TASK INPUT —

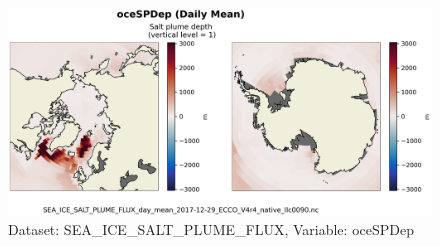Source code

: \begin{figure}[H]
\centering
\includegraphics[scale=0.55]{../images/plots/v4r4/native_plots/Sea-Ice_Salt_Plume_Fluxes/oceSPDep.png}
\caption{Dataset: SEA\_ICE\_SALT\_PLUME\_FLUX, Variable: oceSPDep}
\label{tab:table-SEA_ICE_SALT_PLUME_FLUX_oceSPDep-Plot}
\end{figure}
\newpage
\pagebreak
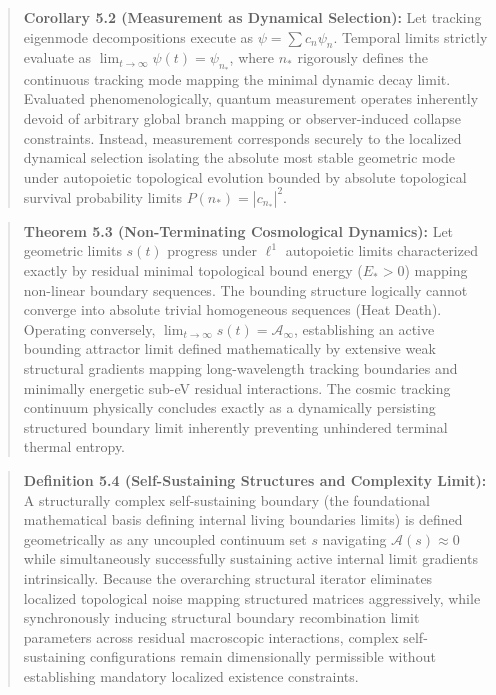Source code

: \documentclass[
]{article}
\begin{document}
\begin{quote}
\textbf{Corollary 5.2 (Measurement as Dynamical Selection):} Let
tracking eigenmode decompositions execute as \(\psi = \sum c_n \psi_n\).
Temporal limits strictly evaluate as
\(\lim_{t\to\infty} \psi(t) = \psi_{n_*}\), where \(n_*\) rigorously
defines the continuous tracking mode mapping the minimal dynamic decay
limit. Evaluated phenomenologically, quantum measurement operates
inherently devoid of arbitrary global branch mapping or observer-induced
collapse constraints. Instead, measurement corresponds securely to the
localized dynamical selection isolating the absolute most stable
geometric mode under autopoietic topological evolution bounded by
absolute topological survival probability limits
\(P(n_*) = |c_{n_*}|^2\).
\end{quote}

\begin{quote}
\textbf{Theorem 5.3 (Non-Terminating Cosmological Dynamics):} Let
geometric limits \(s(t)\) progress under \(\ell^1\) autopoietic limits
characterized exactly by residual minimal topological bound energy
(\(E_* > 0\)) mapping non-linear boundary sequences. The bounding
structure logically cannot converge into absolute trivial homogeneous
sequences (Heat Death). Operating conversely,
\(\lim_{t\to\infty} s(t) = \mathcal{A}_\infty\), establishing an active
bounding attractor limit defined mathematically by extensive weak
structural gradients mapping long-wavelength tracking boundaries and
minimally energetic sub-eV residual interactions. The cosmic tracking
continuum physically concludes exactly as a dynamically persisting
structured boundary limit inherently preventing unhindered terminal
thermal entropy.
\end{quote}

\begin{quote}
\textbf{Definition 5.4 (Self-Sustaining Structures and Complexity
Limit):} A structurally complex self-sustaining boundary (the
foundational mathematical basis defining internal living boundaries
limits) is defined geometrically as any uncoupled continuum set \(s\)
navigating \(\mathcal{A}(s) \approx 0\) while simultaneously
successfully sustaining active internal limit gradients intrinsically.
Because the overarching structural iterator eliminates localized
topological noise mapping structured matrices aggressively, while
synchronously inducing structural boundary recombination limit
parameters across residual macroscopic interactions, complex
self-sustaining configurations remain dimensionally permissible without
establishing mandatory localized existence constraints.
\end{quote}
\end{document}
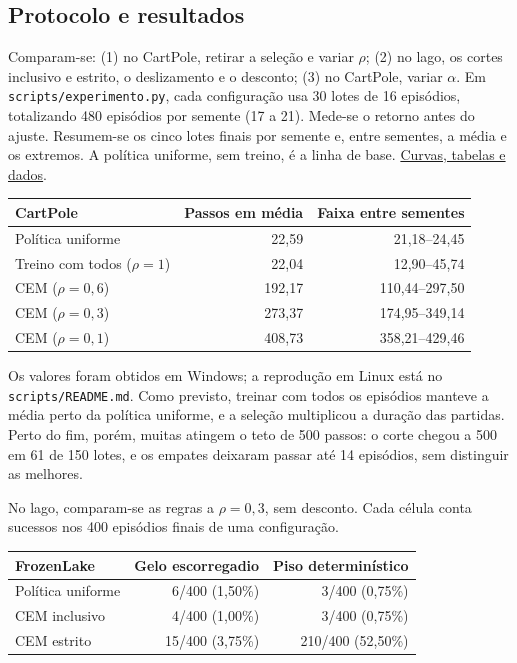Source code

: \documentclass[12pt]{article}
\begin{document}
\subsection{Protocolo e resultados}

Comparam-se: (1) no CartPole, retirar a seleção e variar $\rho$; (2) no lago, os cortes inclusivo e estrito, o deslizamento e o desconto; (3) no CartPole, variar $\alpha$. Em \texttt{scripts/experimento.py}, cada configuração usa 30 lotes de 16 episódios, totalizando 480 episódios por semente (17 a 21). Mede-se o retorno antes do ajuste. Resumem-se os cinco lotes finais por semente e, entre sementes, a média e os extremos. A política uniforme, sem treino, é a linha de base. \href{https://metodo-da-entropia-cruzada.vercel.app/experimento.html}{Curvas, tabelas e dados}.

\begin{center}
\begin{tabular}{lrr}
\toprule
CartPole & Passos em média & Faixa entre sementes\\
\midrule
Política uniforme & 22,59 & 21,18--24,45\\
Treino com todos ($\rho=1$) & 22,04 & 12,90--45,74\\
CEM ($\rho=0{,}6$) & 192,17 & 110,44--297,50\\
CEM ($\rho=0{,}3$) & 273,37 & 174,95--349,14\\
CEM ($\rho=0{,}1$) & 408,73 & 358,21--429,46\\
\bottomrule
\end{tabular}
\end{center}

Os valores foram obtidos em Windows; a reprodução em Linux está no \texttt{scripts/README.md}. Como previsto, treinar com todos os episódios manteve a média perto da política uniforme, e a seleção multiplicou a duração das partidas. Perto do fim, porém, muitas atingem o teto de 500 passos: o corte chegou a 500 em 61 de 150 lotes, e os empates deixaram passar até 14 episódios, sem distinguir as melhores.


No lago, comparam-se as regras a $\rho=0{,}3$, sem desconto. Cada célula conta sucessos nos 400 episódios finais de uma configuração.
\begin{center}
\begin{tabular}{lrr}
\toprule
FrozenLake & Gelo escorregadio & Piso determinístico\\
\midrule
Política uniforme & 6/400 (1,50\%) & 3/400 (0,75\%)\\
CEM inclusivo & 4/400 (1,00\%) & 3/400 (0,75\%)\\
CEM estrito & 15/400 (3,75\%) & 210/400 (52,50\%)\\
\bottomrule
\end{tabular}
\end{center}
\end{document}
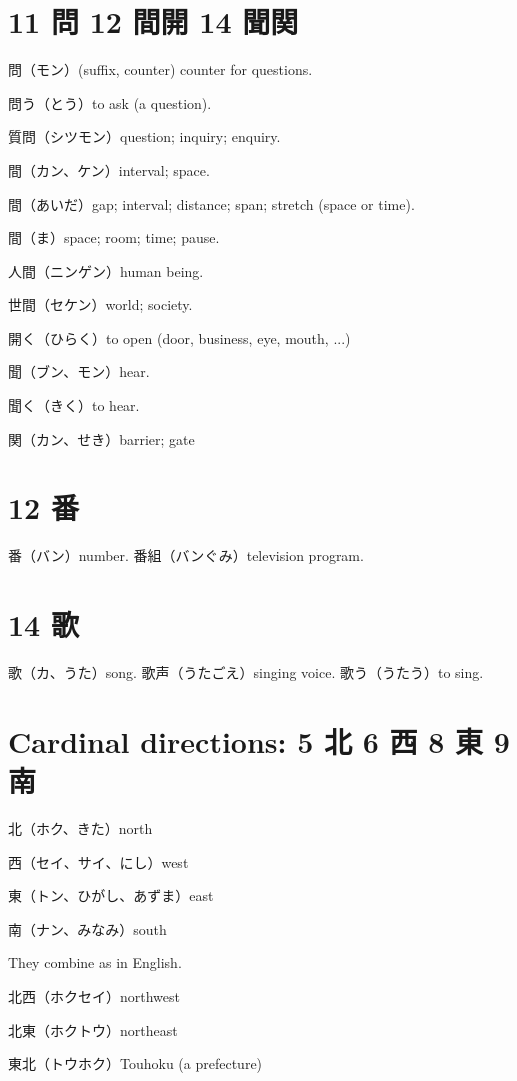 \section{11 問 12 間開 14 聞関}

問（モン）(suffix, counter) counter for questions.

問う（とう）to ask (a question).

質問（シツモン）question; inquiry; enquiry.

間（カン、ケン）interval; space.

間（あいだ）gap; interval; distance; span; stretch (space or time).

間（ま）space; room; time; pause.

人間（ニンゲン）human being.

世間（セケン）world; society.

開く（ひらく）to open (door, business, eye, mouth, ...)

聞（ブン、モン）hear.

聞く（きく）to hear.

関（カン、せき）barrier; gate

\section{12 番}

番（バン）number.
番組（バンぐみ）television program.

\section{14 歌}

歌（カ、うた）song.
歌声（うたごえ）singing voice.
歌う（うたう）to sing.

\section{Cardinal directions: 5 北 6 西 8 東 9 南}

北（ホク、きた）north

西（セイ、サイ、にし）west

東（トン、ひがし、あずま）east

南（ナン、みなみ）south

They combine as in English.

北西（ホクセイ）northwest

北東（ホクトウ）northeast

東北（トウホク）Touhoku (a prefecture)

WHAT IS BEING ASKED —
From the entries above, tally the lines that contain the string "tracking". Report the total and nothing more.

REPLY TO THE EXERCISE —
4